Again, in the absence of any such study it's a reasonable assumption to
hold, that's all.
> > > It appears that no such limit is placed on other creatures who
use
> > > sweating extensively for thermoregulation.
> >
> > Perhaps but then they have compensating traits such as capacious
> > stomachs.
>
> Patas monkeys have big stomachs?
> Rather than start explaining away
> things with your regular mights, maybes, perhaps's, appeals to
"common
> sense" or things that are "undoubtedly" so (which appears to mean "I
> believe it" but nothing else) why not actually try to investigate
these
> things.
I'm investigating bipedalism. I think that's a big enough subject on
it's own. What? So I can't speculate about these things, discuss them
on a newsgroup unless I'm conducting research into them? Is that what
you're saying?
> You have proven yourself to be an exceptionally lazy scholar,
> recently saying you didn't know if there were taxa closely related to
> Nasalis with which to compare. Figuring out that there are other
taxa
> about as distant from them as chimps are from us would have taken you
> all of 3 minutes had you actually looked.
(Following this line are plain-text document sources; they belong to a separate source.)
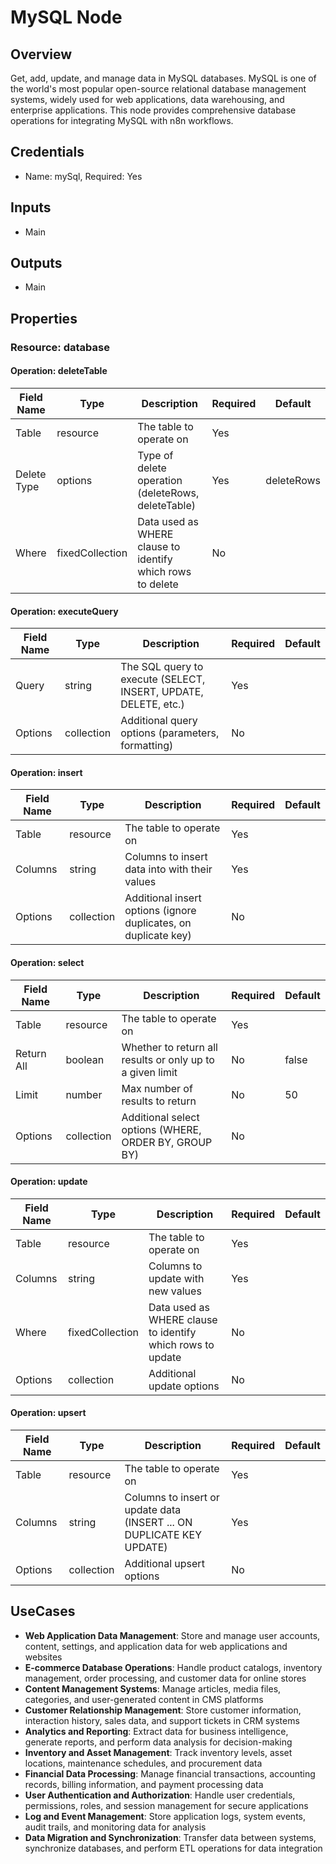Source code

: # MySQL Node

## Overview

Get, add, update, and manage data in MySQL databases. MySQL is one of the world's most popular open-source relational database management systems, widely used for web applications, data warehousing, and enterprise applications. This node provides comprehensive database operations for integrating MySQL with n8n workflows.

## Credentials

- Name: mySql, Required: Yes

## Inputs

- Main

## Outputs

- Main

## Properties

### Resource: database

#### Operation: deleteTable

| Field Name | Type | Description | Required | Default |
|---|---|---|---|---|
| Table | resource | The table to operate on | Yes |  |
| Delete Type | options | Type of delete operation (deleteRows, deleteTable) | Yes | deleteRows |
| Where | fixedCollection | Data used as WHERE clause to identify which rows to delete | No |  |

#### Operation: executeQuery

| Field Name | Type | Description | Required | Default |
|---|---|---|---|---|
| Query | string | The SQL query to execute (SELECT, INSERT, UPDATE, DELETE, etc.) | Yes |  |
| Options | collection | Additional query options (parameters, formatting) | No |  |

#### Operation: insert

| Field Name | Type | Description | Required | Default |
|---|---|---|---|---|
| Table | resource | The table to operate on | Yes |  |
| Columns | string | Columns to insert data into with their values | Yes |  |
| Options | collection | Additional insert options (ignore duplicates, on duplicate key) | No |  |

#### Operation: select

| Field Name | Type | Description | Required | Default |
|---|---|---|---|---|
| Table | resource | The table to operate on | Yes |  |
| Return All | boolean | Whether to return all results or only up to a given limit | No | false |
| Limit | number | Max number of results to return | No | 50 |
| Options | collection | Additional select options (WHERE, ORDER BY, GROUP BY) | No |  |

#### Operation: update

| Field Name | Type | Description | Required | Default |
|---|---|---|---|---|
| Table | resource | The table to operate on | Yes |  |
| Columns | string | Columns to update with new values | Yes |  |
| Where | fixedCollection | Data used as WHERE clause to identify which rows to update | No |  |
| Options | collection | Additional update options | No |  |

#### Operation: upsert

| Field Name | Type | Description | Required | Default |
|---|---|---|---|---|
| Table | resource | The table to operate on | Yes |  |
| Columns | string | Columns to insert or update data (INSERT ... ON DUPLICATE KEY UPDATE) | Yes |  |
| Options | collection | Additional upsert options | No |  |

## UseCases

- **Web Application Data Management**: Store and manage user accounts, content, settings, and application data for web applications and websites
- **E-commerce Database Operations**: Handle product catalogs, inventory management, order processing, and customer data for online stores
- **Content Management Systems**: Manage articles, media files, categories, and user-generated content in CMS platforms
- **Customer Relationship Management**: Store customer information, interaction history, sales data, and support tickets in CRM systems
- **Analytics and Reporting**: Extract data for business intelligence, generate reports, and perform data analysis for decision-making
- **Inventory and Asset Management**: Track inventory levels, asset locations, maintenance schedules, and procurement data
- **Financial Data Processing**: Manage financial transactions, accounting records, billing information, and payment processing data
- **User Authentication and Authorization**: Handle user credentials, permissions, roles, and session management for secure applications
- **Log and Event Management**: Store application logs, system events, audit trails, and monitoring data for analysis
- **Data Migration and Synchronization**: Transfer data between systems, synchronize databases, and perform ETL operations for data integration

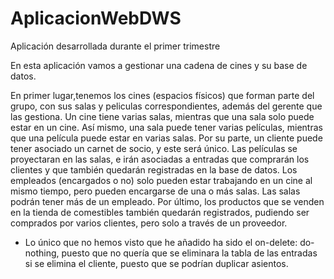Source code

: # AplicacionWebDWS
Aplicación desarrollada durante el primer trimestre

En esta aplicación vamos a gestionar una cadena de cines y su base de datos.

En primer lugar,tenemos los cines (espacios físicos) que forman parte del grupo, con sus salas y peliculas correspondientes, además del gerente que las gestiona. Un cine tiene varias salas, mientras que una sala solo puede estar en un cine. Así mismo, una sala puede tener varias películas, mientras que una película puede estar en varias salas. 
Por su parte, un cliente puede tener asociado un carnet de socio, y este será único. 
Las películas se proyectaran en las salas, e irán asociadas a entradas que comprarán los clientes y que también quedarán registradas en la base de datos.
Los empleados (encargados o no) solo pueden estar trabajando en un cine al mismo tiempo, pero pueden encargarse de una o más salas. Las salas podrán tener más de un empleado. 
Por último, los productos que se venden en la tienda de comestibles también quedarán registrados, pudiendo ser comprados por varios clientes, pero solo a través de un proveedor.

* Lo único que no hemos visto que he añadido ha sido el on-delete: do-nothing, puesto que no quería que se eliminara la tabla de las entradas si se elimina el cliente, puesto que se podrían duplicar asientos.
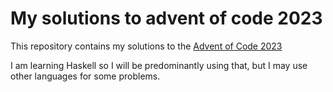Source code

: # My solutions to advent of code 2023
This repository contains my solutions to the [Advent of Code 2023](https://adventofcode.com/2023/)

I am learning Haskell so I will be predominantly using that, but I may use other languages for some problems.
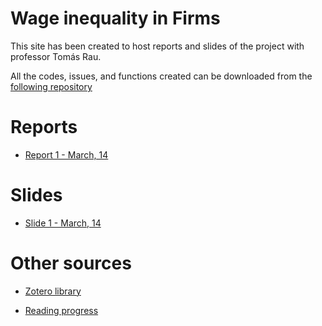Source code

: # Wage inequality in Firms

This site has been created to host reports and slides of the project with professor Tomás Rau. 

All the codes, issues, and functions created can be downloaded from the [following repository](https://github.com/valentinaandrade/quantile-wage-gap/)

# Reports

- [Report 1 - March, 14](https://valentinaandrade.github.io/AA_inchile/03output/01reports/01report.pdf)


# Slides

- [Slide 1 - March, 14](https://valentinaandrade.github.io/quantile-wage-gap/03output/02slides/slide1.pdf)




# Other sources

- [Zotero library](https://www.zotero.org/groups/4814586/womenlaboreconomics/library)

- [Reading progress](https://github.com/valentinaandrade/quantile-wage-gap/wiki/Literature-review)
Why again had you not if
you
> deemed it informative?
I was writing the posting from a PC away from my desk and not at uni -
as I'm doing again now. I'm sorry, I *was* lazy I know, but I also
know, from bitter experience, that no matter how studious I had been,
no matter what argument I had constructed, no matter how well the point
was put, Jason Eshleman would have objected to it anyway. You always
do, every single time. Any, every, single point that might, in however
small a way, act to back some kind of AAH, in no matter how mild and
modest a form, is *always* resisted by JE every single time. And yet
this high and mighty scientific scepticism is not invoked in every
argument on the newsgroup, only very selectively. Jim Moore gets away
with all of these kinds of criticisms, apparently, simply by stating
that his web site "isn't perfect!" Aquasceptics that make similar
points that you happen to agree with... 'never mind, I'm not
interested, let 'em go!' But when it's me, you cannot resist but to
respond to each and every posting and each and every argument.
It indicates a blatant bias that has nothing to do with science.